WORK INSTRUCTION:
Copy out each line of the material exactly. Pictures do not belong in the copy.
### INPUT DATA
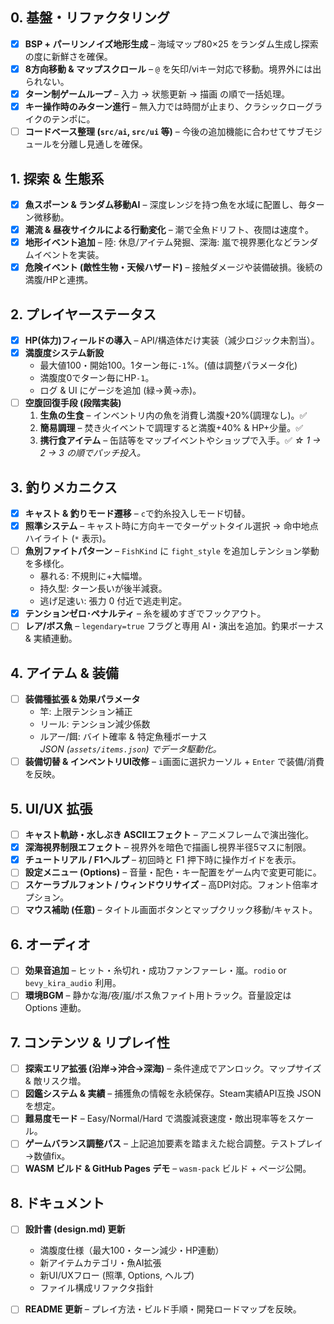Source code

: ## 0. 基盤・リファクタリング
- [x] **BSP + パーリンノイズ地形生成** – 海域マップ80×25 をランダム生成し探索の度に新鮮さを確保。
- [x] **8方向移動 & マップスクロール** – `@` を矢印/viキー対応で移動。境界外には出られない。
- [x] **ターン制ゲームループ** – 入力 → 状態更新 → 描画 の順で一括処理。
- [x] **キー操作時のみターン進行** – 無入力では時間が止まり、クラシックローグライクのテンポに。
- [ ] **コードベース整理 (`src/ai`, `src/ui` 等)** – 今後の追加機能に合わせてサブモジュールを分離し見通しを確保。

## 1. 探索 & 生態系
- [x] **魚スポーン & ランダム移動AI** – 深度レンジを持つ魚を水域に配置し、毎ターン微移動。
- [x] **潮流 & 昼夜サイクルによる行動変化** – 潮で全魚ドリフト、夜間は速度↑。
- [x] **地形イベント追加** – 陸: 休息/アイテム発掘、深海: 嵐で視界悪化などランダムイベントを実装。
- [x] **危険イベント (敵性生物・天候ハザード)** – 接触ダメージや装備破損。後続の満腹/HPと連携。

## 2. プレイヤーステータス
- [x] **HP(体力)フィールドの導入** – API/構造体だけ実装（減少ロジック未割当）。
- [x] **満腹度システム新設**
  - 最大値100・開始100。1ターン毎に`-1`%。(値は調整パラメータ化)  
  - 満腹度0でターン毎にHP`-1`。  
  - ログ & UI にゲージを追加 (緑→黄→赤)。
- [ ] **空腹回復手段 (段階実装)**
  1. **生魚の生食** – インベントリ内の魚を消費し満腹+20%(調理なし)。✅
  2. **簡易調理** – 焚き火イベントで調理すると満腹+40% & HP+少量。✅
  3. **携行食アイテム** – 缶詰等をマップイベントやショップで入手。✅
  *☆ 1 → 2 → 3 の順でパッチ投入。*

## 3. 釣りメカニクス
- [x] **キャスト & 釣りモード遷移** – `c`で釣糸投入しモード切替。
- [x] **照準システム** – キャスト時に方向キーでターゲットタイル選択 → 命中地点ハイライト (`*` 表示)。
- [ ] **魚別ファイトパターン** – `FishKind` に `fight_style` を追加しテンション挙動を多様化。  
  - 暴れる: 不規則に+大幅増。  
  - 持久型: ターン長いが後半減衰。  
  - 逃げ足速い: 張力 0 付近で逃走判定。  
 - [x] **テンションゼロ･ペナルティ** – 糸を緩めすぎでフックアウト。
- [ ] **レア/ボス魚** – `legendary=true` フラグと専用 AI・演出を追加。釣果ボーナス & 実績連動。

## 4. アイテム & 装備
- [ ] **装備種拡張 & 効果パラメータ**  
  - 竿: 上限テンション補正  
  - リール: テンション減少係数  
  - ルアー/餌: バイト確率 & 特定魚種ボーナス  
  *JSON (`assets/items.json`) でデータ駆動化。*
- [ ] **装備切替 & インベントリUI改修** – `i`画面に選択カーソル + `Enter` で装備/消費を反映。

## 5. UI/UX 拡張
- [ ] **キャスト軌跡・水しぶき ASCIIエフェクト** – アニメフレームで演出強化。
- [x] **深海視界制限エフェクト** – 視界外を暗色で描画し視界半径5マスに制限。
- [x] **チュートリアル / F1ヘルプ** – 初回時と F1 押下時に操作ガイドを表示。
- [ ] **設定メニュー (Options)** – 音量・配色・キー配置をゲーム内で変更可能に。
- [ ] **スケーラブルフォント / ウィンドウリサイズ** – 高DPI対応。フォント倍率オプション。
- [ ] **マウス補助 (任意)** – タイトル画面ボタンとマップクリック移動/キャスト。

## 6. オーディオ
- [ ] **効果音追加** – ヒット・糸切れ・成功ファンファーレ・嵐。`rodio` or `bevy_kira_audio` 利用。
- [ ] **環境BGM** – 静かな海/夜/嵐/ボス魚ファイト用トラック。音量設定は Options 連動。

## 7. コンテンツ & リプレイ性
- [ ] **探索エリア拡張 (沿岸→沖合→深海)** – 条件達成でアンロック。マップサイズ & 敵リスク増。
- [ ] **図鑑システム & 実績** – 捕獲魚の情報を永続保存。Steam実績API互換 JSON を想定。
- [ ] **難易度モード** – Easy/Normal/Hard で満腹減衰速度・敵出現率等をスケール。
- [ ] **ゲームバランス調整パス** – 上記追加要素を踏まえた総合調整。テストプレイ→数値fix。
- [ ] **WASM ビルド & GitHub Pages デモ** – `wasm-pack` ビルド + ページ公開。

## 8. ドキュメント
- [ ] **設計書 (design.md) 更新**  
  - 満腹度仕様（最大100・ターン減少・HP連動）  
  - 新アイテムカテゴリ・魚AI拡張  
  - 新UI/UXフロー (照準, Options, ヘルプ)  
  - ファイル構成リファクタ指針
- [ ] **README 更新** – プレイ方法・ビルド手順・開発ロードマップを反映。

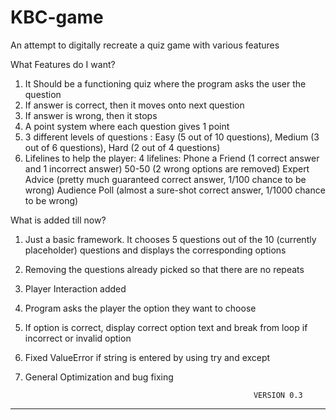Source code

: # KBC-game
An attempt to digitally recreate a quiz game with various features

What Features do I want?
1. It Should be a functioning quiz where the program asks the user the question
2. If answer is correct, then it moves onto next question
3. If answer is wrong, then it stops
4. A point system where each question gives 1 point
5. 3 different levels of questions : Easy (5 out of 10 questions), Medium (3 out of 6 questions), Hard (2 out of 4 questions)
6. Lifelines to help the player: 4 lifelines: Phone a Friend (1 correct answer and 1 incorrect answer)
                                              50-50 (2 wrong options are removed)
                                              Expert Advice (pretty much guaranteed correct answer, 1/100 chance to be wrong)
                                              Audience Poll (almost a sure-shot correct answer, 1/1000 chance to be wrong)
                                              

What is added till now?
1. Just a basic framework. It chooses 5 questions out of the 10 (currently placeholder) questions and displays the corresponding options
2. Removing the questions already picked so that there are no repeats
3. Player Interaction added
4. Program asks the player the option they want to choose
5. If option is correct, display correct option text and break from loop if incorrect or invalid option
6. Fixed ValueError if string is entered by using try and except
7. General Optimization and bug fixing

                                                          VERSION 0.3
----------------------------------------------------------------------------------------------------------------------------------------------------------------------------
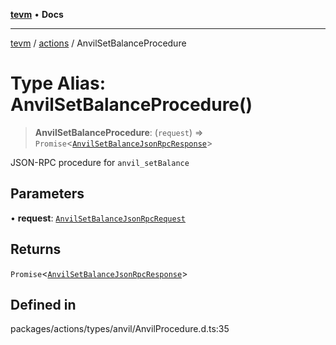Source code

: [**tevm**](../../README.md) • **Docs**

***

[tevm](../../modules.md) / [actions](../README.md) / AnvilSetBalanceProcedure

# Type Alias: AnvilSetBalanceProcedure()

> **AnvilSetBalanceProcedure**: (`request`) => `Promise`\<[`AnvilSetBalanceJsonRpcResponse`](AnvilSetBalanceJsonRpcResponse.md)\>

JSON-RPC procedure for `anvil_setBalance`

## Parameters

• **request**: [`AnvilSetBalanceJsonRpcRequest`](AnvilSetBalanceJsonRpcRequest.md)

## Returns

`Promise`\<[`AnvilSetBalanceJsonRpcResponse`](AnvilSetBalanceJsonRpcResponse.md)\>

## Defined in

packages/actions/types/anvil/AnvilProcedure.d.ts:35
######
COMPLETED EXERCISE:
Source code

: ## 0. 基盤・リファクタリング
- [x] **BSP + パーリンノイズ地形生成** – 海域マップ80×25 をランダム生成し探索の度に新鮮さを確保。
- [x] **8方向移動 & マップスクロール** – `@` を矢印/viキー対応で移動。境界外には出られない。
- [x] **ターン制ゲームループ** – 入力 → 状態更新 → 描画 の順で一括処理。
- [x] **キー操作時のみターン進行** – 無入力では時間が止まり、クラシックローグライクのテンポに。
- [ ] **コードベース整理 (`src/ai`, `src/ui` 等)** – 今後の追加機能に合わせてサブモジュールを分離し見通しを確保。

## 1. 探索 & 生態系
- [x] **魚スポーン & ランダム移動AI** – 深度レンジを持つ魚を水域に配置し、毎ターン微移動。
- [x] **潮流 & 昼夜サイクルによる行動変化** – 潮で全魚ドリフト、夜間は速度↑。
- [x] **地形イベント追加** – 陸: 休息/アイテム発掘、深海: 嵐で視界悪化などランダムイベントを実装。
- [x] **危険イベント (敵性生物・天候ハザード)** – 接触ダメージや装備破損。後続の満腹/HPと連携。

## 2. プレイヤーステータス
- [x] **HP(体力)フィールドの導入** – API/構造体だけ実装（減少ロジック未割当）。
- [x] **満腹度システム新設**
  - 最大値100・開始100。1ターン毎に`-1`%。(値は調整パラメータ化)  
  - 満腹度0でターン毎にHP`-1`。  
  - ログ & UI にゲージを追加 (緑→黄→赤)。
- [ ] **空腹回復手段 (段階実装)**
  1. **生魚の生食** – インベントリ内の魚を消費し満腹+20%(調理なし)。✅
  2. **簡易調理** – 焚き火イベントで調理すると満腹+40% & HP+少量。✅
  3. **携行食アイテム** – 缶詰等をマップイベントやショップで入手。✅
  *☆ 1 → 2 → 3 の順でパッチ投入。*

## 3. 釣りメカニクス
- [x] **キャスト & 釣りモード遷移** – `c`で釣糸投入しモード切替。
- [x] **照準システム** – キャスト時に方向キーでターゲットタイル選択 → 命中地点ハイライト (`*` 表示)。
- [ ] **魚別ファイトパターン** – `FishKind` に `fight_style` を追加しテンション挙動を多様化。  
  - 暴れる: 不規則に+大幅増。  
  - 持久型: ターン長いが後半減衰。  
  - 逃げ足速い: 張力 0 付近で逃走判定。  
 - [x] **テンションゼロ･ペナルティ** – 糸を緩めすぎでフックアウト。
- [ ] **レア/ボス魚** – `legendary=true` フラグと専用 AI・演出を追加。釣果ボーナス & 実績連動。

## 4. アイテム & 装備
- [ ] **装備種拡張 & 効果パラメータ**  
  - 竿: 上限テンション補正  
  - リール: テンション減少係数  
  - ルアー/餌: バイト確率 & 特定魚種ボーナス  
  *JSON (`assets/items.json`) でデータ駆動化。*
- [ ] **装備切替 & インベントリUI改修** – `i`画面に選択カーソル + `Enter` で装備/消費を反映。

## 5. UI/UX 拡張
- [ ] **キャスト軌跡・水しぶき ASCIIエフェクト** – アニメフレームで演出強化。
- [x] **深海視界制限エフェクト** – 視界外を暗色で描画し視界半径5マスに制限。
- [x] **チュートリアル / F1ヘルプ** – 初回時と F1 押下時に操作ガイドを表示。
- [ ] **設定メニュー (Options)** – 音量・配色・キー配置をゲーム内で変更可能に。
- [ ] **スケーラブルフォント / ウィンドウリサイズ** – 高DPI対応。フォント倍率オプション。
- [ ] **マウス補助 (任意)** – タイトル画面ボタンとマップクリック移動/キャスト。

## 6. オーディオ
- [ ] **効果音追加** – ヒット・糸切れ・成功ファンファーレ・嵐。`rodio` or `bevy_kira_audio` 利用。
- [ ] **環境BGM** – 静かな海/夜/嵐/ボス魚ファイト用トラック。音量設定は Options 連動。

## 7. コンテンツ & リプレイ性
- [ ] **探索エリア拡張 (沿岸→沖合→深海)** – 条件達成でアンロック。マップサイズ & 敵リスク増。
- [ ] **図鑑システム & 実績** – 捕獲魚の情報を永続保存。Steam実績API互換 JSON を想定。
- [ ] **難易度モード** – Easy/Normal/Hard で満腹減衰速度・敵出現率等をスケール。
- [ ] **ゲームバランス調整パス** – 上記追加要素を踏まえた総合調整。テストプレイ→数値fix。
- [ ] **WASM ビルド & GitHub Pages デモ** – `wasm-pack` ビルド + ページ公開。

## 8. ドキュメント
- [ ] **設計書 (design.md) 更新**  
  - 満腹度仕様（最大100・ターン減少・HP連動）  
  - 新アイテムカテゴリ・魚AI拡張  
  - 新UI/UXフロー (照準, Options, ヘルプ)  
  - ファイル構成リファクタ指針
- [ ] **README 更新** – プレイ方法・ビルド手順・開発ロードマップを反映。

Source code

: # KBC-game
An attempt to digitally recreate a quiz game with various features

What Features do I want?
1. It Should be a functioning quiz where the program asks the user the question
2. If answer is correct, then it moves onto next question
3. If answer is wrong, then it stops
4. A point system where each question gives 1 point
5. 3 different levels of questions : Easy (5 out of 10 questions), Medium (3 out of 6 questions), Hard (2 out of 4 questions)
6. Lifelines to help the player: 4 lifelines: Phone a Friend (1 correct answer and 1 incorrect answer)
                                              50-50 (2 wrong options are removed)
                                              Expert Advice (pretty much guaranteed correct answer, 1/100 chance to be wrong)
                                              Audience Poll (almost a sure-shot correct answer, 1/1000 chance to be wrong)
                                              

What is added till now?
1. Just a basic framework. It chooses 5 questions out of the 10 (currently placeholder) questions and displays the corresponding options
2. Removing the questions already picked so that there are no repeats
3. Player Interaction added
4. Program asks the player the option they want to choose
5. If option is correct, display correct option text and break from loop if incorrect or invalid option
6. Fixed ValueError if string is entered by using try and except
7. General Optimization and bug fixing

                                                          VERSION 0.3
----------------------------------------------------------------------------------------------------------------------------------------------------------------------------
Source code

: [**tevm**](../../README.md) • **Docs**

***

[tevm](../../modules.md) / [actions](../README.md) / AnvilSetBalanceProcedure

# Type Alias: AnvilSetBalanceProcedure()

> **AnvilSetBalanceProcedure**: (`request`) => `Promise`\<[`AnvilSetBalanceJsonRpcResponse`](AnvilSetBalanceJsonRpcResponse.md)\>

JSON-RPC procedure for `anvil_setBalance`

## Parameters

• **request**: [`AnvilSetBalanceJsonRpcRequest`](AnvilSetBalanceJsonRpcRequest.md)

## Returns

`Promise`\<[`AnvilSetBalanceJsonRpcResponse`](AnvilSetBalanceJsonRpcResponse.md)\>

## Defined in

packages/actions/types/anvil/AnvilProcedure.d.ts:35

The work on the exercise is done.